K⁺ (⁸⁶Rb⁺) uptake in plants overexpressing AtCHX13. Seven-day-old seedlings grown hydroponically in B5 medium were washed and transferred to 0.5× Murashige and Skoog liquid medium without K⁺ for 2 d. After this K⁺ depletion, the seedling roots were used for K⁺ uptake assays using an ⁸⁶Rb⁺ tracer. Data points represent means ± sd. At least three independent experiments were performed with duplicates for each treatment. A and B, Time course of K⁺ (⁸⁶Rb⁺) uptake at 0.02 (A) and at 20 (B) mm external K⁺. C, Uptake of K⁺ (⁸⁶Rb⁺) as a function of external K⁺ concentration. D, AtCHX13-mediated high-affinity K⁺ uptake.
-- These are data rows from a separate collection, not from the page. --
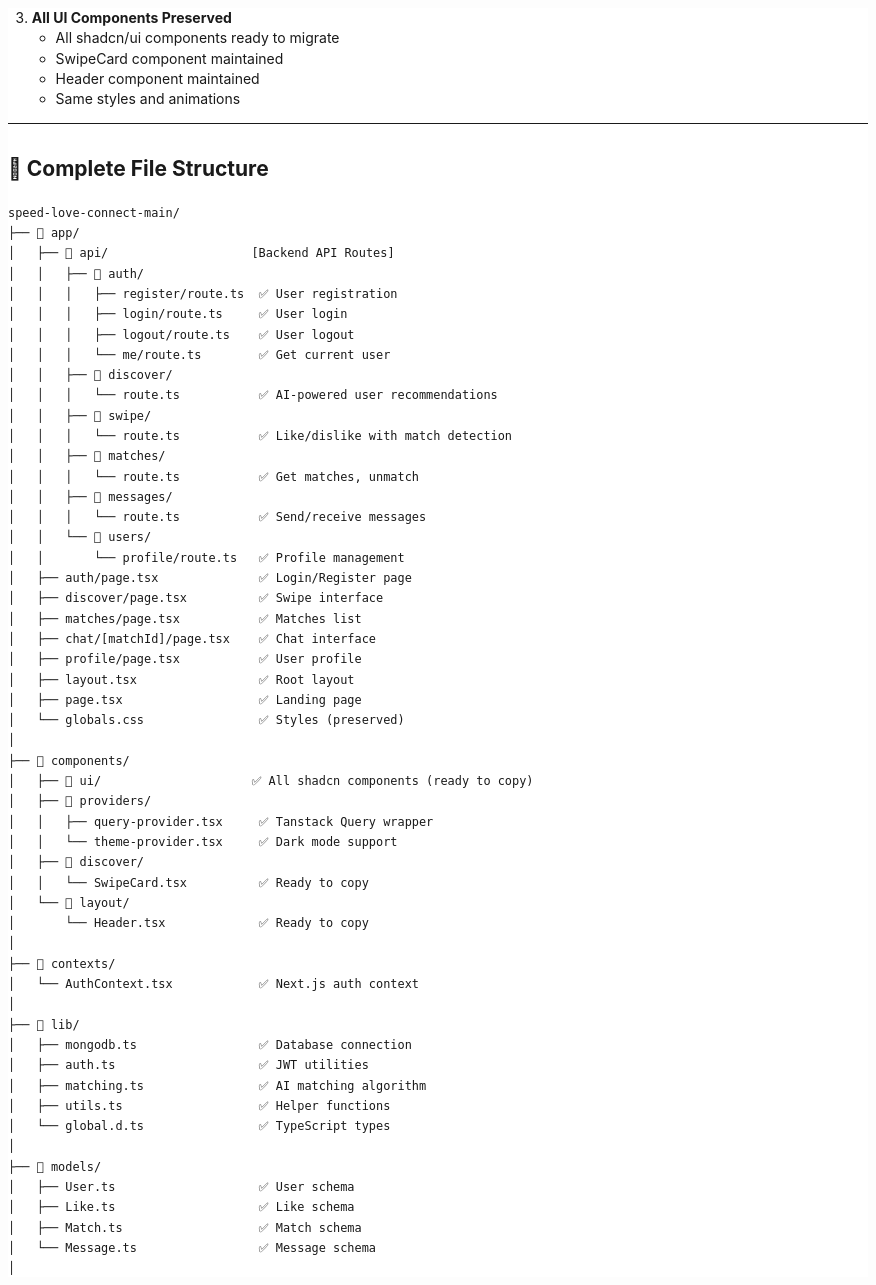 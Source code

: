 3. **All UI Components Preserved**
   - All shadcn/ui components ready to migrate
   - SwipeCard component maintained
   - Header component maintained
   - Same styles and animations

---

## 📁 Complete File Structure

```
speed-love-connect-main/
├── 📂 app/
│   ├── 📂 api/                    [Backend API Routes]
│   │   ├── 📂 auth/
│   │   │   ├── register/route.ts  ✅ User registration
│   │   │   ├── login/route.ts     ✅ User login
│   │   │   ├── logout/route.ts    ✅ User logout
│   │   │   └── me/route.ts        ✅ Get current user
│   │   ├── 📂 discover/
│   │   │   └── route.ts           ✅ AI-powered user recommendations
│   │   ├── 📂 swipe/
│   │   │   └── route.ts           ✅ Like/dislike with match detection
│   │   ├── 📂 matches/
│   │   │   └── route.ts           ✅ Get matches, unmatch
│   │   ├── 📂 messages/
│   │   │   └── route.ts           ✅ Send/receive messages
│   │   └── 📂 users/
│   │       └── profile/route.ts   ✅ Profile management
│   ├── auth/page.tsx              ✅ Login/Register page
│   ├── discover/page.tsx          ✅ Swipe interface
│   ├── matches/page.tsx           ✅ Matches list
│   ├── chat/[matchId]/page.tsx    ✅ Chat interface
│   ├── profile/page.tsx           ✅ User profile
│   ├── layout.tsx                 ✅ Root layout
│   ├── page.tsx                   ✅ Landing page
│   └── globals.css                ✅ Styles (preserved)
│
├── 📂 components/
│   ├── 📂 ui/                     ✅ All shadcn components (ready to copy)
│   ├── 📂 providers/
│   │   ├── query-provider.tsx     ✅ Tanstack Query wrapper
│   │   └── theme-provider.tsx     ✅ Dark mode support
│   ├── 📂 discover/
│   │   └── SwipeCard.tsx          ✅ Ready to copy
│   └── 📂 layout/
│       └── Header.tsx             ✅ Ready to copy
│
├── 📂 contexts/
│   └── AuthContext.tsx            ✅ Next.js auth context
│
├── 📂 lib/
│   ├── mongodb.ts                 ✅ Database connection
│   ├── auth.ts                    ✅ JWT utilities
│   ├── matching.ts                ✅ AI matching algorithm
│   ├── utils.ts                   ✅ Helper functions
│   └── global.d.ts                ✅ TypeScript types
│
├── 📂 models/
│   ├── User.ts                    ✅ User schema
│   ├── Like.ts                    ✅ Like schema
│   ├── Match.ts                   ✅ Match schema
│   └── Message.ts                 ✅ Message schema
│
```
The AtCHX13-dependent K⁺ (⁸⁶Rb⁺) uptake was obtained by subtracting the uptake in vector control from that in the 35S∷AtCHX13 seedlings. Inset (D), Lineweaver-Burk plot of AtCHX13-dependent K⁺ uptake. [S], K⁺ concentration (μm); V, K⁺ uptake rate (nmol g⁻¹ h⁻¹). E, Effects of pH and CCCP on AtCHX13-mediated K⁺ (⁸⁶Rb⁺) uptake at 20 μm external [K⁺]. Different pH values were obtained by adjusting MES-Tris combinations. Effect of CCCP on AtCHX13-mediated K⁺ uptake was tested at pH 4.3. Protonophore CCCP was added to the uptake medium 5 min prior to K⁺ and Rb⁸⁶ tracer addition. The AtCHX13-dependent K⁺ uptake is compared to the uptake in vector control from that in the 35S∷AtCHX13 seedlings. Data show net uptake at 10 min.